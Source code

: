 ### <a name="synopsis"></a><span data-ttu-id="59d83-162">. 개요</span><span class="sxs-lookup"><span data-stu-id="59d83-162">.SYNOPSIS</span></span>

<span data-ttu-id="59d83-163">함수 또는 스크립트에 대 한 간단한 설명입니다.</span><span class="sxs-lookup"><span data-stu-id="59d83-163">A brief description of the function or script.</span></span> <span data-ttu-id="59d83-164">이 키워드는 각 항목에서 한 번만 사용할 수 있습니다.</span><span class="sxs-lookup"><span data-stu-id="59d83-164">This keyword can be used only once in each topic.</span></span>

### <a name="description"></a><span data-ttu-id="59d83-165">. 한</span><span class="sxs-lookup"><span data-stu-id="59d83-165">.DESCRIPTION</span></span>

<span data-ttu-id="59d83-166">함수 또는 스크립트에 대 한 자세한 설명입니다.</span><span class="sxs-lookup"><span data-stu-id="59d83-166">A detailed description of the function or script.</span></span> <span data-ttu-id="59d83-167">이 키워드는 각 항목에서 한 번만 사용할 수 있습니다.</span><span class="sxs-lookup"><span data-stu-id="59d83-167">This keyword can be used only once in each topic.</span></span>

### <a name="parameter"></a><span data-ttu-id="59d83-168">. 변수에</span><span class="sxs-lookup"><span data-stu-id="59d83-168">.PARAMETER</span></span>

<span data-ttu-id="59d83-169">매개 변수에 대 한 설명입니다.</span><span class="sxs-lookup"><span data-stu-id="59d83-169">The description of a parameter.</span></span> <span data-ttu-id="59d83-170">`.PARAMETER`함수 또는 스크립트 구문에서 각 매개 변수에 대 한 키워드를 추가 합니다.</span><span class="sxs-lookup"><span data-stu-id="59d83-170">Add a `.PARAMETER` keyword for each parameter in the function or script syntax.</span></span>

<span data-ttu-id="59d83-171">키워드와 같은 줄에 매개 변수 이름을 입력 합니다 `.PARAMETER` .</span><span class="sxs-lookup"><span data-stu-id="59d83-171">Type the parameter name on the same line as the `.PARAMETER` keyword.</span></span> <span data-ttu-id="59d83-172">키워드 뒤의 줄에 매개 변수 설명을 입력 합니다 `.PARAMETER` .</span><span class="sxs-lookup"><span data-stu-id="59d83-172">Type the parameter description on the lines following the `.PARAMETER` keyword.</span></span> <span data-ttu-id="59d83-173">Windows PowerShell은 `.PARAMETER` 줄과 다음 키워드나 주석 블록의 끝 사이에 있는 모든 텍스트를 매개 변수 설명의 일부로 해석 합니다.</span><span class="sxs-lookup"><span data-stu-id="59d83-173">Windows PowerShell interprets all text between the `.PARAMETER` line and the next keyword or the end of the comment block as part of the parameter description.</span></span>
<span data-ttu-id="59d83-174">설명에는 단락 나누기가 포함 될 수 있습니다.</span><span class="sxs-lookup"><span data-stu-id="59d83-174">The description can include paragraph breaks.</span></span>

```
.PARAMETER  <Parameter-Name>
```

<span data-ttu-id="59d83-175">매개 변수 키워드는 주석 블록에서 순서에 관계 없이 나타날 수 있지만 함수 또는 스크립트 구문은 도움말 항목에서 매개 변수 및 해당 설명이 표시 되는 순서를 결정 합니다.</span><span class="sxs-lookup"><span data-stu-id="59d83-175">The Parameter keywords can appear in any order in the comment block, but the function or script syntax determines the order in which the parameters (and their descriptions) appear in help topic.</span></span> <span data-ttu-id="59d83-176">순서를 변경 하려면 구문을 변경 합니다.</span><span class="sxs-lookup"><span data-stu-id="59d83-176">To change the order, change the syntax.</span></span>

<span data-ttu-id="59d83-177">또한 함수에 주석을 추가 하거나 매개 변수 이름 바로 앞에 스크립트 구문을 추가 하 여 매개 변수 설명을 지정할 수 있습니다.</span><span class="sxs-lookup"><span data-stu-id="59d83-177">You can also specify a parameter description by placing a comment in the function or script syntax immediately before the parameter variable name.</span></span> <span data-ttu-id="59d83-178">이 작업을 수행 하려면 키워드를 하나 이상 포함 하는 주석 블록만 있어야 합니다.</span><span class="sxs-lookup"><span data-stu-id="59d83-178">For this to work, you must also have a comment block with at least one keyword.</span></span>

------

### Exercise goal
Only the lines above from the one with "include paragraph breaks.</span></span>" up to and including the one with "change the syntax.</span></span>" should be repeated, exactly as written.

### Worked solution
<span data-ttu-id="59d83-174">설명에는 단락 나누기가 포함 될 수 있습니다.</span><span class="sxs-lookup"><span data-stu-id="59d83-174">The description can include paragraph breaks.</span></span>

```
.PARAMETER  <Parameter-Name>
```

<span data-ttu-id="59d83-175">매개 변수 키워드는 주석 블록에서 순서에 관계 없이 나타날 수 있지만 함수 또는 스크립트 구문은 도움말 항목에서 매개 변수 및 해당 설명이 표시 되는 순서를 결정 합니다.</span><span class="sxs-lookup"><span data-stu-id="59d83-175">The Parameter keywords can appear in any order in the comment block, but the function or script syntax determines the order in which the parameters (and their descriptions) appear in help topic.</span></span> <span data-ttu-id="59d83-176">순서를 변경 하려면 구문을 변경 합니다.</span><span class="sxs-lookup"><span data-stu-id="59d83-176">To change the order, change the syntax.</span></span>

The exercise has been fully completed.